[Dataset entries]
##########

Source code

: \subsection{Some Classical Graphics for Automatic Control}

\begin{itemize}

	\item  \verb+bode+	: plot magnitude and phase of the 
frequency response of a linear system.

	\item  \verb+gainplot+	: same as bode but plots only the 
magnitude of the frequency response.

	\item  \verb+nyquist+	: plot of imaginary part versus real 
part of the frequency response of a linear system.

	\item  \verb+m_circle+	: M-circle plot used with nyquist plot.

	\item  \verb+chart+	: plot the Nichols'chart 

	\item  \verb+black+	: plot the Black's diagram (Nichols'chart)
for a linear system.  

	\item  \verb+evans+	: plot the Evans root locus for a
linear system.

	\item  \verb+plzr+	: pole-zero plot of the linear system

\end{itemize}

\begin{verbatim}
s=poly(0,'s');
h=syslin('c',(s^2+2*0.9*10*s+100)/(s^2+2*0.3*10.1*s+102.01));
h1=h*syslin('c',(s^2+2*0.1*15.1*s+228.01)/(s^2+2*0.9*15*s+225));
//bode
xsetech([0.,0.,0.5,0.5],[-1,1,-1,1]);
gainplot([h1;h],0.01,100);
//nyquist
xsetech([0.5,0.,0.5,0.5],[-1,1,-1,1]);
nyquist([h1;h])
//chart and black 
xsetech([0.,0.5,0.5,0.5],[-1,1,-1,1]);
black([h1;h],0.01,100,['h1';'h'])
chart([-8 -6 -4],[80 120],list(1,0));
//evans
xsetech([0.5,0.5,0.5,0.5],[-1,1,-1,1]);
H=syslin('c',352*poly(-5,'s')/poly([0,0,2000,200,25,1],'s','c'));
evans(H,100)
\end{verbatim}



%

##########

> THE TASK:
Here the job is to restate all of the data word for word.

> EXERCISE OUTPUT:
Source code

: \subsection{Some Classical Graphics for Automatic Control}

\begin{itemize}

	\item  \verb+bode+	: plot magnitude and phase of the 
frequency response of a linear system.

	\item  \verb+gainplot+	: same as bode but plots only the 
magnitude of the frequency response.

	\item  \verb+nyquist+	: plot of imaginary part versus real 
part of the frequency response of a linear system.

	\item  \verb+m_circle+	: M-circle plot used with nyquist plot.

	\item  \verb+chart+	: plot the Nichols'chart 

	\item  \verb+black+	: plot the Black's diagram (Nichols'chart)
for a linear system.  

	\item  \verb+evans+	: plot the Evans root locus for a
linear system.

	\item  \verb+plzr+	: pole-zero plot of the linear system

\end{itemize}

\begin{verbatim}
s=poly(0,'s');
h=syslin('c',(s^2+2*0.9*10*s+100)/(s^2+2*0.3*10.1*s+102.01));
h1=h*syslin('c',(s^2+2*0.1*15.1*s+228.01)/(s^2+2*0.9*15*s+225));
//bode
xsetech([0.,0.,0.5,0.5],[-1,1,-1,1]);
gainplot([h1;h],0.01,100);
//nyquist
xsetech([0.5,0.,0.5,0.5],[-1,1,-1,1]);
nyquist([h1;h])
//chart and black 
xsetech([0.,0.5,0.5,0.5],[-1,1,-1,1]);
black([h1;h],0.01,100,['h1';'h'])
chart([-8 -6 -4],[80 120],list(1,0));
//evans
xsetech([0.5,0.5,0.5,0.5],[-1,1,-1,1]);
H=syslin('c',352*poly(-5,'s')/poly([0,0,2000,200,25,1],'s','c'));
evans(H,100)
\end{verbatim}



%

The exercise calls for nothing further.